Nov. 5–6, 2015 – Berlin, Germany

Thorsten Hehn

Volkswagen Group Research

Thorsten Hehn (male) received his diploma in Electrical Engineering and his PhD (Dr.-Ing.) in Digital Communications from the University of Erlangen-Nuremberg, Germany, in 2004 and 2009, respectively. His PhD advisors are Prof. Dr.-Ing.  Johannes Huber (University of Erlangen-Nuremberg) and Prof. Olgica Milenkovic (University of Colorado at Boulder, USA).
As a graduate student, Hehn was a guest researcher at the University of British Columbia at Vancouver, Canada. He worked with Prof. Dr.-Ing. Robert Schober on Optimized Space-Time Delay-Diversity codes for MIMO communications. This work was later awarded the renowned “ITG Preis” by the German engineering association VDE. As a PhD student, he focused on information theory and modern coding schemes including turbo codes and low-density parity-check (LDPC) codes. He worked on short-length codes and optimized decoding algorithms based on Belief-Propagation Decoding. Also during this time, Hehn was a visiting researcher at the University of Boulder, Colorado, where he focused on error-floor problems during iterative decoding, including stopping sets and trappings sets. He has authored and co-authored many scientific papers, including publications in the renowned IEEE journal “Transactions on Information Theory”.

Hehn joined Volkswagen in 2009. From 2012 to 2014 he working with Volkswagen Group of America, USA, where he was leading the Security Group of the OEM research consortium “CAMP”. He is currently with Volkswagen Group Research in Germany and focusing on vehicle-related Device-to-Device Communications.

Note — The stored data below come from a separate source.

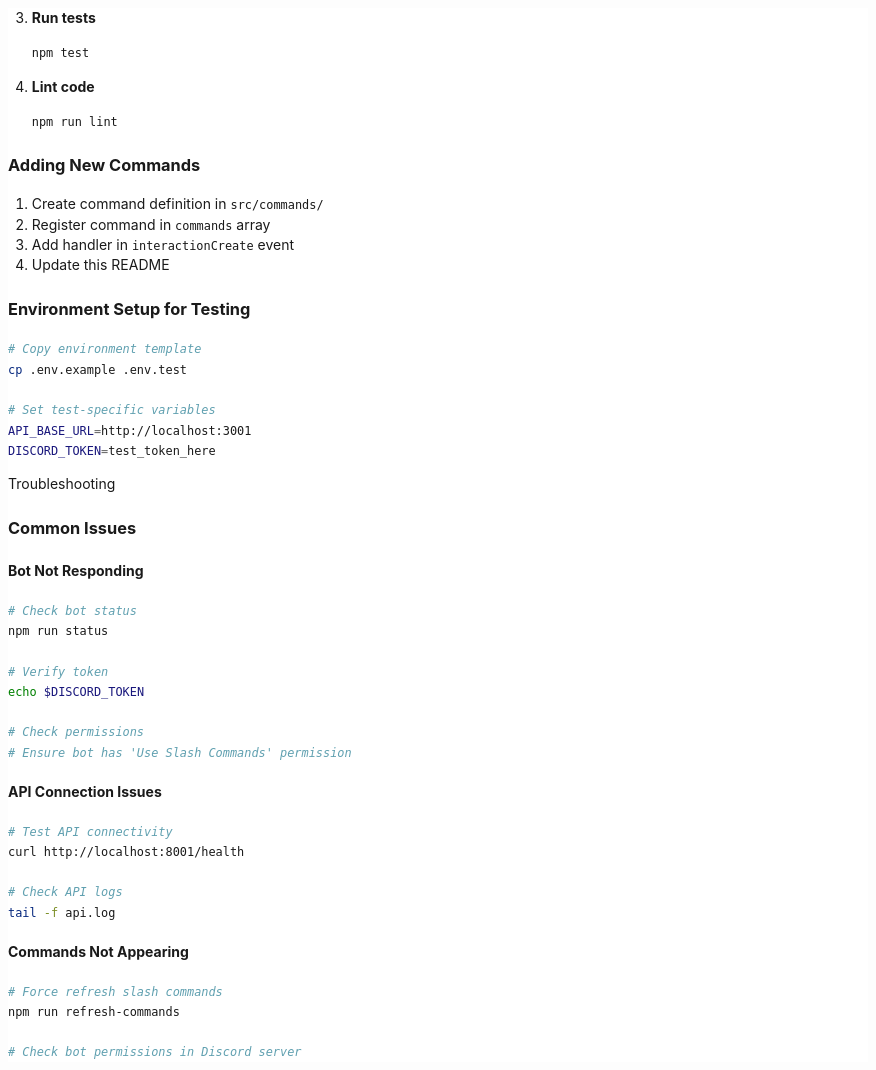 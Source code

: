 3. **Run tests**
   ```bash
   npm test
   ```

4. **Lint code**
   ```bash
   npm run lint
   ```

### Adding New Commands

1. Create command definition in `src/commands/`
2. Register command in `commands` array
3. Add handler in `interactionCreate` event
4. Update this README

### Environment Setup for Testing

```bash
# Copy environment template
cp .env.example .env.test

# Set test-specific variables
API_BASE_URL=http://localhost:3001
DISCORD_TOKEN=test_token_here
```

Troubleshooting

### Common Issues

#### Bot Not Responding
```bash
# Check bot status
npm run status

# Verify token
echo $DISCORD_TOKEN

# Check permissions
# Ensure bot has 'Use Slash Commands' permission
```

#### API Connection Issues
```bash
# Test API connectivity
curl http://localhost:8001/health

# Check API logs
tail -f api.log
```

#### Commands Not Appearing
```bash
# Force refresh slash commands
npm run refresh-commands

# Check bot permissions in Discord server
```
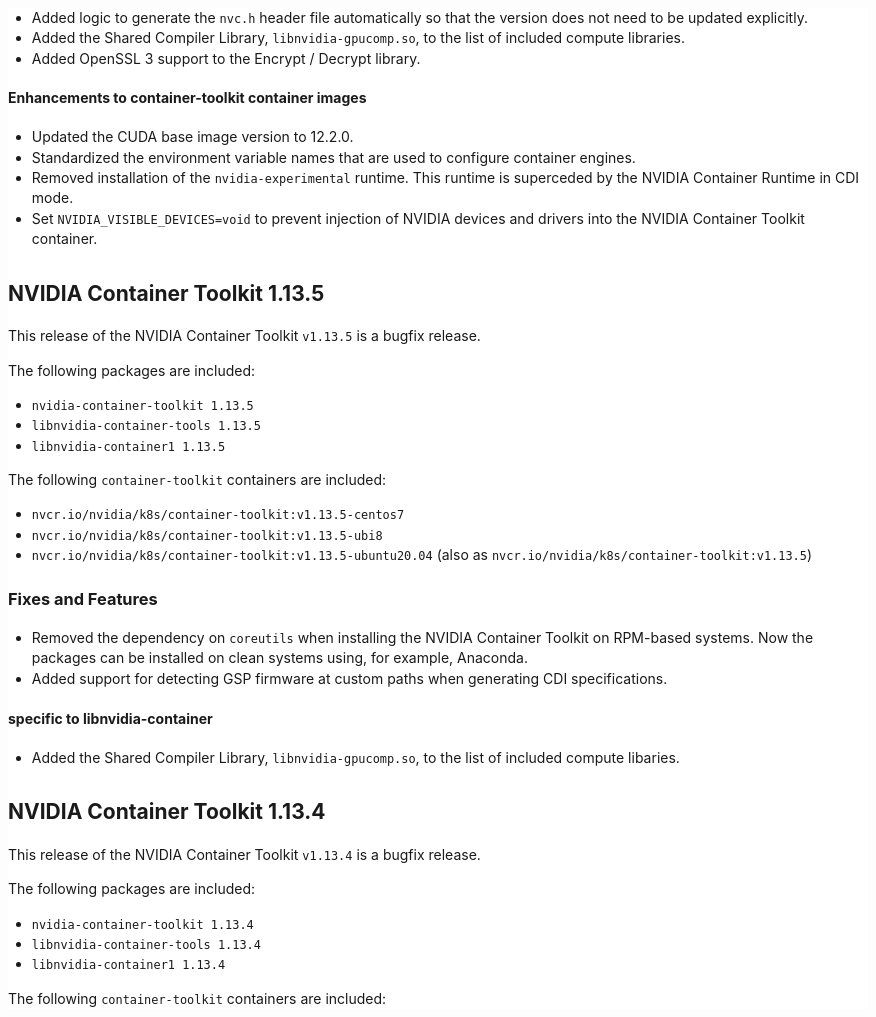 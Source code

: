 - Added logic to generate the `nvc.h` header file automatically so that the version does not need to be updated explicitly.
- Added the Shared Compiler Library, `libnvidia-gpucomp.so`, to the list of included compute libraries.
- Added OpenSSL 3 support to the Encrypt / Decrypt library.

#### Enhancements to container-toolkit container images

- Updated the CUDA base image version to 12.2.0.
- Standardized the environment variable names that are used to configure container engines.
- Removed installation of the `nvidia-experimental` runtime.
  This runtime is superceded by the NVIDIA Container Runtime in CDI mode.
- Set `NVIDIA_VISIBLE_DEVICES=void` to prevent injection of NVIDIA devices and drivers into the NVIDIA Container Toolkit container.

## NVIDIA Container Toolkit 1.13.5

This release of the NVIDIA Container Toolkit `v1.13.5` is a bugfix release.

The following packages are included:

- `nvidia-container-toolkit 1.13.5`
- `libnvidia-container-tools 1.13.5`
- `libnvidia-container1 1.13.5`

The following `container-toolkit` containers are included:

- `nvcr.io/nvidia/k8s/container-toolkit:v1.13.5-centos7`
- `nvcr.io/nvidia/k8s/container-toolkit:v1.13.5-ubi8`
- `nvcr.io/nvidia/k8s/container-toolkit:v1.13.5-ubuntu20.04` (also as `nvcr.io/nvidia/k8s/container-toolkit:v1.13.5`)

### Fixes and Features

* Removed the dependency on `coreutils` when installing the NVIDIA Container Toolkit on RPM-based systems. Now the packages can be installed on clean systems using, for example, Anaconda.
* Added support for detecting GSP firmware at custom paths when generating CDI specifications.

#### specific to libnvidia-container

- Added the Shared Compiler Library, `libnvidia-gpucomp.so`, to the list of included compute libaries.

## NVIDIA Container Toolkit 1.13.4

This release of the NVIDIA Container Toolkit `v1.13.4` is a bugfix release.

The following packages are included:

- `nvidia-container-toolkit 1.13.4`
- `libnvidia-container-tools 1.13.4`
- `libnvidia-container1 1.13.4`

The following `container-toolkit` containers are included:
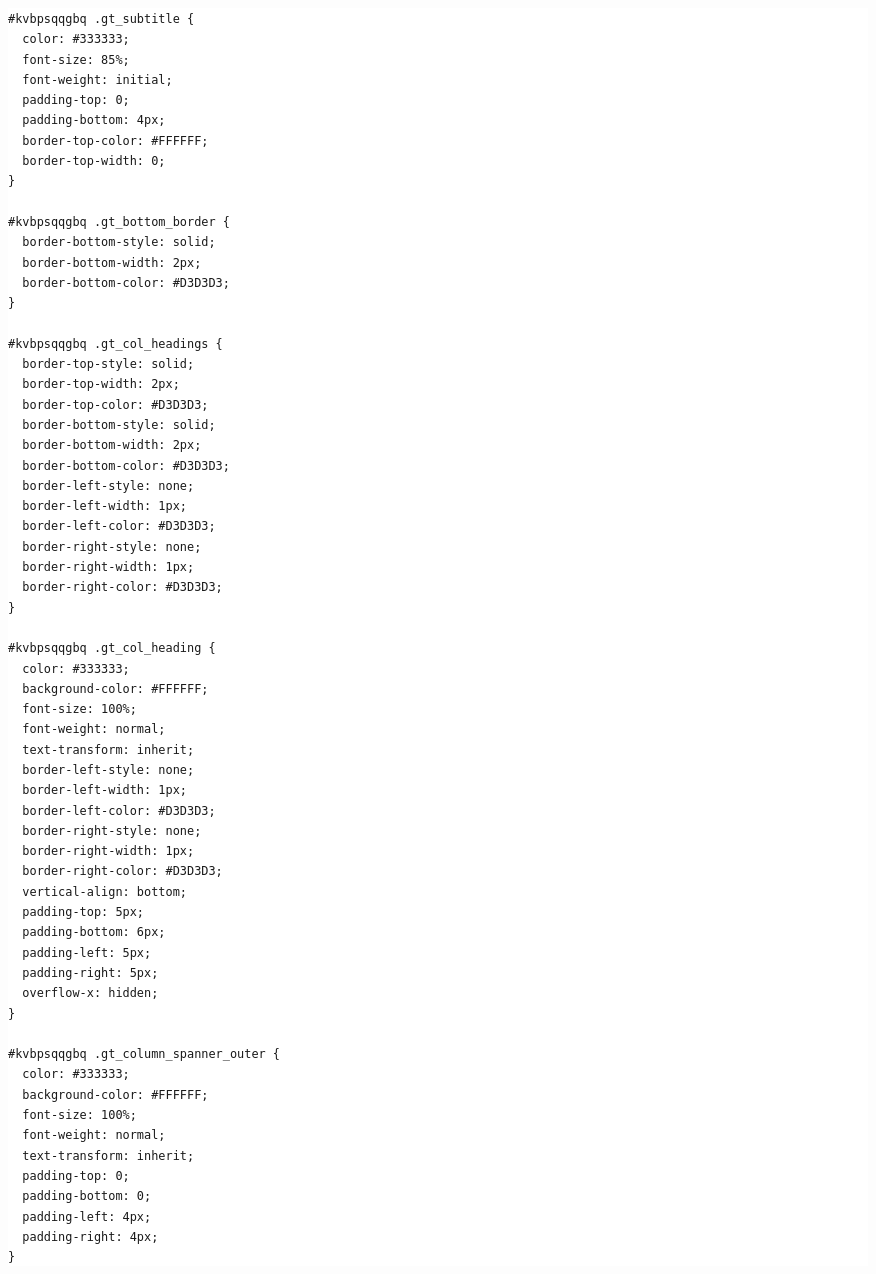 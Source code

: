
 ```{=html}
#kvbpsqqgbq .gt_subtitle {
  color: #333333;
  font-size: 85%;
  font-weight: initial;
  padding-top: 0;
  padding-bottom: 4px;
  border-top-color: #FFFFFF;
  border-top-width: 0;
}

#kvbpsqqgbq .gt_bottom_border {
  border-bottom-style: solid;
  border-bottom-width: 2px;
  border-bottom-color: #D3D3D3;
}

#kvbpsqqgbq .gt_col_headings {
  border-top-style: solid;
  border-top-width: 2px;
  border-top-color: #D3D3D3;
  border-bottom-style: solid;
  border-bottom-width: 2px;
  border-bottom-color: #D3D3D3;
  border-left-style: none;
  border-left-width: 1px;
  border-left-color: #D3D3D3;
  border-right-style: none;
  border-right-width: 1px;
  border-right-color: #D3D3D3;
}

#kvbpsqqgbq .gt_col_heading {
  color: #333333;
  background-color: #FFFFFF;
  font-size: 100%;
  font-weight: normal;
  text-transform: inherit;
  border-left-style: none;
  border-left-width: 1px;
  border-left-color: #D3D3D3;
  border-right-style: none;
  border-right-width: 1px;
  border-right-color: #D3D3D3;
  vertical-align: bottom;
  padding-top: 5px;
  padding-bottom: 6px;
  padding-left: 5px;
  padding-right: 5px;
  overflow-x: hidden;
}

#kvbpsqqgbq .gt_column_spanner_outer {
  color: #333333;
  background-color: #FFFFFF;
  font-size: 100%;
  font-weight: normal;
  text-transform: inherit;
  padding-top: 0;
  padding-bottom: 0;
  padding-left: 4px;
  padding-right: 4px;
}

```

Automotive Requirements for Future Mobile Networks

The next generation of mobile networks promises ultra-low latency, ultra-high reliability, ultra-high bandwidth, the accommodation of 1000 times more users per cell, and guarantees on the quality of service. In order to fulfill these promises, the network operator has to invest into his network. The vertical industry is interested in use cases which require this new type of service. We show for select use cases that the requirements from automotive industry match with the design goals of 5G. We will show the latency requirements for emergency trajectory planning to avoid accidents and we will show latency requirements for teleoperated driving. Further, we will discuss how we could offer the operator new business cases for those requirements and how a win-win-situation can help to justify the investments.